New York City is the home base of Fox News, National Review, and "The Rush Limbaugh Show." We're in our tenth straight year under Republican mayors. And we're the world headquarters of heartless, rapacious, crush-the-workers Finance Capitalism. But none of that makes our town Nirvana for conservatives. Politically, we're blue through and through. Al Gore's margin over George W. Bush here was four to one, and the city's congressional delegation consists of twelve Democrats and one Republican. New York has its share of paleocons and more than its share of neocons (neoconservatism having been invented on the Upper West Side, circa 1968), but what we mostly have is noncons--that is, nonconservatives. We even have liberals.

You'd be hard put to notice that, though, from listening to the radio. As in the rest of the country, political talk radio here is dominated by the hard right.

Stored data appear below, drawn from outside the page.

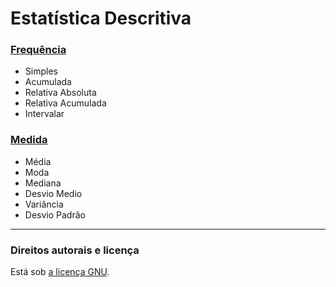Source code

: # Estatística Descritiva

### [Frequência](https://github.com/fel1p/statistics/blob/master/frequencia.php)

* Simples
* Acumulada
* Relativa Absoluta
* Relativa Acumulada
* Intervalar

### [Medida](https://github.com/fel1p/statistics/blob/master/medida.php)

* Média
* Moda
* Mediana
* Desvio Medio
* Variância
* Desvio Padrão

---

### Direitos autorais e licença

Está sob [a licença GNU](/LICENSE).

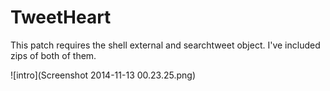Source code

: TweetHeart
==========

This patch requires the shell external and searchtweet object. I've included zips of both of them.

![intro](Screenshot 2014-11-13 00.23.25.png)
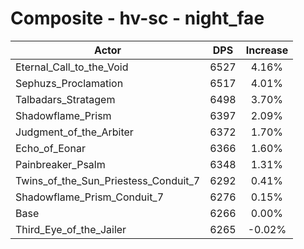 # Composite - hv-sc - night_fae
| Actor | DPS | Increase |
|---|:---:|:---:|
|Eternal_Call_to_the_Void|6527|4.16%|
|Sephuzs_Proclamation|6517|4.01%|
|Talbadars_Stratagem|6498|3.70%|
|Shadowflame_Prism|6397|2.09%|
|Judgment_of_the_Arbiter|6372|1.70%|
|Echo_of_Eonar|6366|1.60%|
|Painbreaker_Psalm|6348|1.31%|
|Twins_of_the_Sun_Priestess_Conduit_7|6292|0.41%|
|Shadowflame_Prism_Conduit_7|6276|0.15%|
|Base|6266|0.00%|
|Third_Eye_of_the_Jailer|6265|-0.02%|
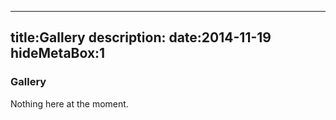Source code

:----
title:Gallery
description:
date:2014-11-19
hideMetaBox:1
----

### Gallery

Nothing here at the moment.

<!-- Portfolio Section -->
<!--  <div class="row">
    <div class="col-lg-12">
        <h2 class="page-header">Portfolio Heading</h2>
    </div>
    <div class="col-md-4 col-sm-6">
        <a href="portfolio-item.html">
            <img class="img-responsive img-portfolio img-hover" src="http://placehold.it/700x450" alt="">
        </a>
    </div>
    <div class="col-md-4 col-sm-6">
        <a href="portfolio-item.html">
            <img class="img-responsive img-portfolio img-hover" src="http://placehold.it/700x450" alt="">
        </a>
    </div>
    <div class="col-md-4 col-sm-6">
        <a href="portfolio-item.html">
            <img class="img-responsive img-portfolio img-hover" src="http://placehold.it/700x450" alt="">
        </a>
    </div>
    <div class="col-md-4 col-sm-6">
        <a href="portfolio-item.html">
            <img class="img-responsive img-portfolio img-hover" src="http://placehold.it/700x450" alt="">
        </a>
    </div>
    <div class="col-md-4 col-sm-6">
        <a href="portfolio-item.html">
            <img class="img-responsive img-portfolio img-hover" src="http://placehold.it/700x450" alt="">
        </a>
    </div>
    <div class="col-md-4 col-sm-6">
        <a href="portfolio-item.html">
            <img class="img-responsive img-portfolio img-hover" src="http://placehold.it/700x450" alt="">
        </a>
    </div>
</div> -->
<!-- /.row -->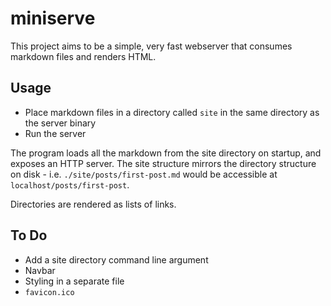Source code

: # miniserve

This project aims to be a simple, very fast webserver that consumes markdown files and renders HTML.

## Usage

- Place markdown files in a directory called `site` in the same directory as the server binary
- Run the server

The program loads all the markdown from the site directory on startup, and exposes an HTTP server. The site structure mirrors the directory structure on disk - i.e. `./site/posts/first-post.md` would be accessible at `localhost/posts/first-post`.

Directories are rendered as lists of links.

## To Do

- Add a site directory command line argument
- Navbar
- Styling in a separate file
- `favicon.ico`
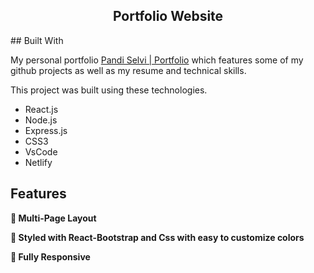 <h2 align="center">
  Portfolio Website
</h2>
## Built With

My personal portfolio <a href="https://pandiselvi.netlify.app" target="_blank">Pandi Selvi | Portfolio</a> which features some of my github projects as well as my resume and technical skills.<br/>

This project was built using these technologies.

- React.js
- Node.js
- Express.js
- CSS3
- VsCode
- Netlify

## Features

**📖 Multi-Page Layout**

**🎨 Styled with React-Bootstrap and Css with easy to customize colors**

**📱 Fully Responsive**

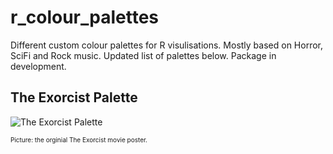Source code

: # r_colour_palettes

Different custom colour palettes for R visulisations. Mostly based on Horror, SciFi and Rock music. Updated list of palettes below. Package in development.

## The Exorcist Palette

![The Exorcist Palette](rcolourpalettes/exorcist/exorcistcolourpaletteexample.png)

<font size="1"> Picture: the orginial The Exorcist movie poster.</font>







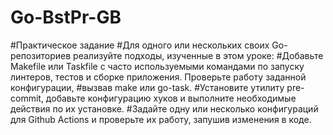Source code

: # Go-BstPr-GB
#Практическое задание
#Для одного или нескольких своих Go-репозиториев реализуйте подходы, изученные в этом уроке:
#Добавьте Makefile или Taskfile с часто используемыми командами по запуску линтеров, тестов и сборке приложения. Проверьте работу заданной конфигурации, 
#вызвав make или go-task.
#Установите утилиту pre-commit, добавьте конфигурацию хуков и выполните необходимые действия по их установке.
#Задайте одну или несколько конфигураций для Github Actions и проверьте их работу, запушив изменения в коде.
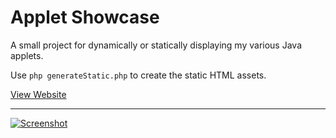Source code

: # Applet Showcase

A small project for dynamically or statically displaying my various Java applets.

Use `php generateStatic.php` to create the static HTML assets.

[View Website](http://applets.awesomebox.net)

------

[![Screenshot](http://s3.awesomebox.net/Applet%20Showcase/appletShowcaseSC.png)](http://s3.awesomebox.net/Applet%20Showcase/appletShowcaseSC.png)
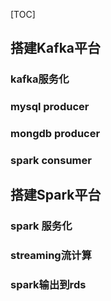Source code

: [TOC]

## 搭建Kafka平台

### kafka服务化

### mysql producer

### mongdb producer

### spark consumer

## 搭建Spark平台

### spark 服务化

### streaming流计算

### spark输出到rds

 

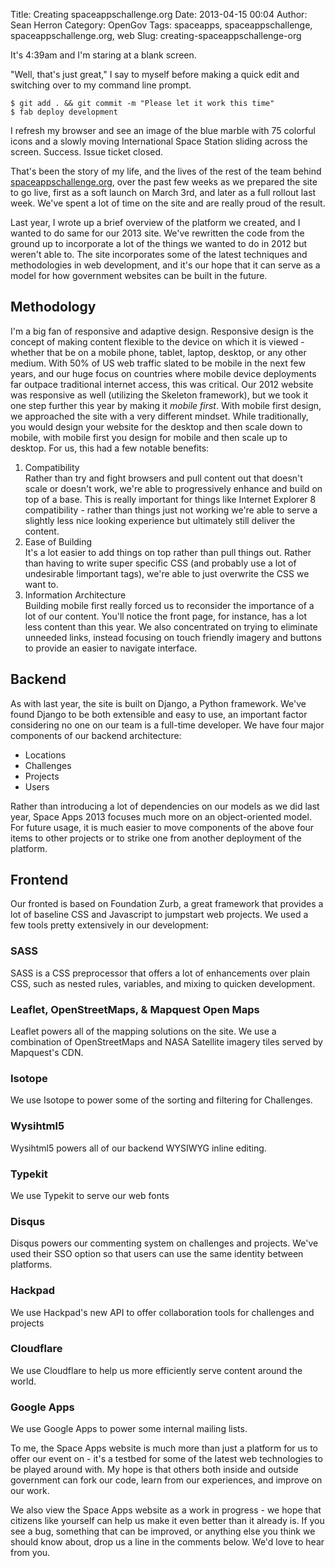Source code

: Title: Creating spaceappschallenge.org
Date: 2013-04-15 00:04
Author: Sean Herron
Category: OpenGov
Tags: spaceapps, spaceappschallenge, spaceappschallenge.org, web
Slug: creating-spaceappschallenge-org

It's 4:39am and I'm staring at a blank screen.

"Well, that's just great," I say to myself before making a quick edit
and switching over to my command line prompt.

    $ git add . && git commit -m "Please let it work this time"
    $ fab deploy development

I refresh my browser and see an image of the blue marble with 75
colorful icons and a slowly moving International Space Station sliding
across the screen. Success. Issue ticket closed.

That's been the story of my life, and the lives of the rest of the team
behind [spaceappschallenge.org][], over the past few weeks as we
prepared the site to go live, first as a soft launch on March 3rd, and
later as a full rollout last week. We've spent a lot of time on the site
and are really proud of the result.

Last year, I wrote up a brief overview of the platform we created, and I
wanted to do same for our 2013 site. We've rewritten the code from the
ground up to incorporate a lot of the things we wanted to do in 2012 but
weren't able to. The site incorporates some of the latest techniques and
methodologies in web development, and it's our hope that it can serve as
a model for how government websites can be built in the future.

Methodology
-----------

I'm a big fan of responsive and adaptive design. Responsive design is
the concept of making content flexible to the device on which it is
viewed - whether that be on a mobile phone, tablet, laptop, desktop, or
any other medium. With 50% of US web traffic slated to be mobile in the
next few years, and our huge focus on countries where mobile device
deployments far outpace traditional internet access, this was critical.
Our 2012 website was responsive as well (utilizing the Skeleton
framework), but we took it one step further this year by making it
*mobile first*. With mobile first design, we approached the site with a
very different mindset. While traditionally, you would design your
website for the desktop and then scale down to mobile, with mobile first
you design for mobile and then scale up to desktop. For us, this had a
few notable benefits:

1.  Compatibility  
    Rather than try and fight browsers and pull content out that
    doesn't scale or doesn't work, we're able to progressively enhance
    and build on top of a base. This is really important for things like
    Internet Explorer 8 compatibility - rather than things just not
    working we're able to serve a slightly less nice looking experience
    but ultimately still deliver the content.
2.  Ease of Building  
    It's a lot easier to add things on top rather than pull things out.
    Rather than having to write super specific CSS (and probably use a
    lot of undesirable !important tags), we're able to just overwrite
    the CSS we want to.
3.  Information Architecture  
    Building mobile first really forced us to reconsider the importance
    of a lot of our content. You'll notice the front page, for instance,
    has a lot less content than this year. We also concentrated on
    trying to eliminate unneeded links, instead focusing on touch
    friendly imagery and buttons to provide an easier to navigate
    interface.

Backend
-------

As with last year, the site is built on Django, a Python framework.
We've found Django to be both extensible and easy to use, an important
factor considering no one on our team is a full-time developer. We have
four major components of our backend architecture:

-   Locations
-   Challenges
-   Projects
-   Users

Rather than introducing a lot of dependencies on our models as we did
last year, Space Apps 2013 focuses much more on an object-oriented
model. For future usage, it is much easier to move components of the
above four items to other projects or to strike one from another
deployment of the platform.

Frontend
--------

Our fronted is based on Foundation Zurb, a great framework that provides
a lot of baseline CSS and Javascript to jumpstart web projects. We used
a few tools pretty extensively in our development:

### SASS

SASS is a CSS preprocessor that offers a lot of enhancements over plain
CSS, such as nested rules, variables, and mixing to quicken development.

### Leaflet, OpenStreetMaps, & Mapquest Open Maps

Leaflet powers all of the mapping solutions on the site. We use a
combination of OpenStreetMaps and NASA Satellite imagery tiles served by
Mapquest's CDN.

### Isotope

We use Isotope to power some of the sorting and filtering for
Challenges.

### Wysihtml5

Wysihtml5 powers all of our backend WYSIWYG inline editing.

### Typekit

We use Typekit to serve our web fonts

### Disqus

Disqus powers our commenting system on challenges and projects. We've
used their SSO option so that users can use the same identity between
platforms.

### Hackpad

We use Hackpad's new API to offer collaboration tools for challenges and
projects

### Cloudflare

We use Cloudflare to help us more efficiently serve content around the
world.

### Google Apps

We use Google Apps to power some internal mailing lists.

To me, the Space Apps website is much more than just a platform for us
to offer our event on - it's a testbed for some of the latest web
technologies to be played around with. My hope is that others both
inside and outside government can fork our code, learn from our
experiences, and improve on our work.

We also view the Space Apps website as a work in progress - we hope that
citizens like yourself can help us make it even better than it already
is. If you see a bug, something that can be improved, or anything else
you think we should know about, drop us a line in the comments below.
We'd love to hear from you.

  [spaceappschallenge.org]: http://spaceappschallenge.org
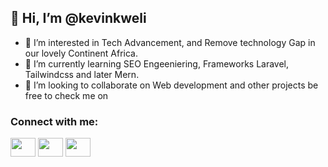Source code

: ## 👋 Hi, I’m @kevinkweli
- 👀 I’m interested in Tech Advancement, and Remove technology Gap in our lovely Continent Africa.
- 🌱 I’m currently learning SEO Engeeniering, Frameworks Laravel, Tailwindcss and later Mern.
- 💞️ I’m looking to collaborate on Web development and other projects be free to check me on

<h3 align="left">Connect with me:</h3>
<p align="left">
<a href="https://twitter.com/kevinkweli" target="blank"><img align="center" src="https://cdn.jsdelivr.net/npm/simple-icons@3.0.1/icons/twitter.svg" alt="" height="30" width="40" /></a>
<a href="https://www.linkedin.com/in/kevinkweli" target="blank"><img align="center" src="https://cdn.jsdelivr.net/npm/simple-icons@3.0.1/icons/linkedin.svg" alt="" height="30" width="40" /></a>
<a href="https://www.instagram.com/kevinkweli/" target="blank"><img align="center" src="https://cdn.jsdelivr.net/npm/simple-icons@3.0.1/icons/instagram.svg" alt="" height="30" width="40" /></a>
</p>
<!---
kevinkweli/kevinkweli is a ✨ special ✨ repository because its `README.md` (this file) appears on your GitHub profile.
You can click the Preview link to take a look at your changes.
--->
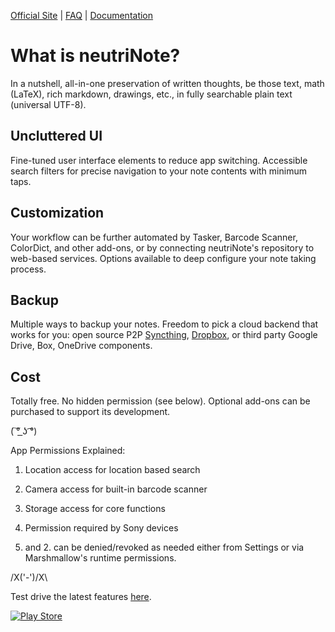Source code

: [Official Site](https://neutrinote.wordpress.com/) | [FAQ](https://neutrinote.wordpress.com/how-do-i/) | [Documentation](https://appml.github.io/nano/)


What is neutriNote?
===================

In a nutshell, all-in-one preservation of written thoughts, be those text, math (LaTeX), rich markdown, drawings, etc.,  in fully searchable plain text (universal UTF-8).


Uncluttered UI
--------------

Fine-tuned user interface elements to reduce app switching. Accessible search filters for precise navigation to your note contents with minimum taps.


Customization
-------------

Your workflow can be further automated by Tasker, Barcode Scanner, ColorDict, and other add-ons, or by connecting neutriNote's repository to web-based services. Options available to deep configure your note taking process.  


Backup
------

Multiple ways to backup your notes.  Freedom to pick a cloud backend that works for you: open source P2P <a href="https://play.google.com/store/apps/details?id=com.nutomic.syncthingandroid">Syncthing</a>, <a href="https://play.google.com/store/apps/details?id=com.appmindlab.connector">Dropbox</a>, or third party Google Drive, Box, OneDrive components.


Cost
----

Totally free.  No hidden permission (see below).  Optional add-ons can be purchased to support its development.


( ͠° ͟ʖ ͡°)﻿

App Permissions Explained:

1. Location access for location based search
2. Camera access for built-in barcode scanner
3. Storage access for core functions
4. Permission required by Sony devices

1. and 2. can be denied/revoked as needed either from Settings or via Marshmallow's runtime permissions.


/X\('-')/X\

Test drive the latest features [here](https://play.google.com/apps/testing/com.appmindlab.nano).

[![Play Store](https://play.google.com/intl/en_us/badges/images/generic/en_badge_web_generic.png)](https://play.google.com/store/apps/details?id=com.appmindlab.nano)
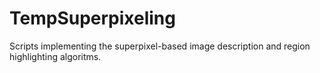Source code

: # TempSuperpixeling
Scripts implementing the superpixel-based image description and region highlighting algoritms.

On the AM band, whose low-fidelity signal is perfect for shrill jabber, no fewer than four powerful stations feature "conservative talk." Two of them, WMCA and WWDJ, are "Christian" and heavily salted with attacks on homosexuality, abortion rights, and stem-cell research and support for school prayer, President Bush's judicial nominees, and Israeli maximalism. The other two pump out a steadier flow of viscous, untreated political sewage. WOR carries four hours daily of Bob Grant and Bill O'Reilly, reliable voices of irritable reaction. The biggie is WABC, which claims the largest talk-radio audience in the country. The station features fifteen hours a week of Limbaugh, fifteen of Sean Hannity, and ten of Mark Levin ("one of America's preeminent conservative commentators"). It recently dropped the malignant ranter Michael Savage, not because he told a "sodomite" caller, "You should only get aids and die, you pig"--that happened a little later, on Savage's short-lived MSNBC cable-television show--but over a contract dispute. (Savage's photograph remains on the home page of the WABC Web site, like Banquo's ghost.) As its call letters indicate, WABC carries the respectable imprimatur of the American Broadcasting Company, which owns it and provides its hourly newscasts, and, by extension, of ABC's parent company, Disney.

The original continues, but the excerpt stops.